Hugh Ryan’s When Brooklyn Was Queer is a groundbreaking exploration of the LGBT history of Brooklyn, from the early days of Walt Whitman in the 1850s up through the queer women who worked at the Brooklyn Navy Yard during World War II, and beyond. No other book, movie, or exhibition has ever told this sweeping story. Not only has Brooklyn always lived in the shadow of queer Manhattan neighborhoods like Greenwich Village and Harlem, but there has also been a systematic erasure of its queer history―a great forgetting.

Ryan is here to unearth that history for the first time. In intimate, evocative, moving prose he discusses in new light the fundamental questions of what history is, who tells it, and how we can only make sense of ourselves through its retelling; and shows how the formation of the Brooklyn we know today is inextricably linked to the stories of the incredible people who created its diverse neighborhoods and cultures. Through them, When Brooklyn Was Queer brings Brooklyn’s queer past to life, and claims its place as a modern classic.

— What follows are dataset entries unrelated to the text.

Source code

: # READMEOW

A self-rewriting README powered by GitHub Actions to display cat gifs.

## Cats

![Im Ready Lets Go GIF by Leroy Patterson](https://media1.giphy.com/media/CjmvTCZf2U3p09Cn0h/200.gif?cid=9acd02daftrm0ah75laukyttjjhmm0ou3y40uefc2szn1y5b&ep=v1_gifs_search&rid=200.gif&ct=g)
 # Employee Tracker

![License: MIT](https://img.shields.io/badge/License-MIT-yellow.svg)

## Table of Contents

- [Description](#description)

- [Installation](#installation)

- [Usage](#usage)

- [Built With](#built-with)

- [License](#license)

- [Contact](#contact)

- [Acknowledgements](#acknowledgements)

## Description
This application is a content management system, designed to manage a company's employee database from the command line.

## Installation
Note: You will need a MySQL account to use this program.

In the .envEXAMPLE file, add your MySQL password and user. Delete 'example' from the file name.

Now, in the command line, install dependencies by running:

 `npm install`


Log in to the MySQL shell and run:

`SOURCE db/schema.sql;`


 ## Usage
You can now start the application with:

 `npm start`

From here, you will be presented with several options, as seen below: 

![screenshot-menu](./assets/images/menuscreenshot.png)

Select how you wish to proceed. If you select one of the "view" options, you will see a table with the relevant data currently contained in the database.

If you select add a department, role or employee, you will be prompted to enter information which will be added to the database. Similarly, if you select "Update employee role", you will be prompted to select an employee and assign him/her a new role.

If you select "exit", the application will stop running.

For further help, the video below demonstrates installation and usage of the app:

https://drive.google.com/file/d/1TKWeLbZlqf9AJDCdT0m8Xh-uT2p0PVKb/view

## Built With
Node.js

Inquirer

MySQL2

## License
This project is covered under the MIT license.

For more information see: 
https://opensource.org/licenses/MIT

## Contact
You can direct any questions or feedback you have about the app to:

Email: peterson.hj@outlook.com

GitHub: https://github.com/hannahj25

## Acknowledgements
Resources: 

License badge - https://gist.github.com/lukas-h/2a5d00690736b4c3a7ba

Why you should read it: This is an incredibly well-researched book of Brooklyn's queer history, and I really appreciated the way it was written. It's incredibly thorough and detailed while still being written in a conversational style that really worked for me. The author is clearly writing and researching a topic he is passionate about, and the result is compellingly personal. There were inevitably portions of this book that made me incredibly sad, or incredibly angry — or both — but the history has its moments of joy too. The last few lines of the book made me cry a little. All-in-all a fantastic read.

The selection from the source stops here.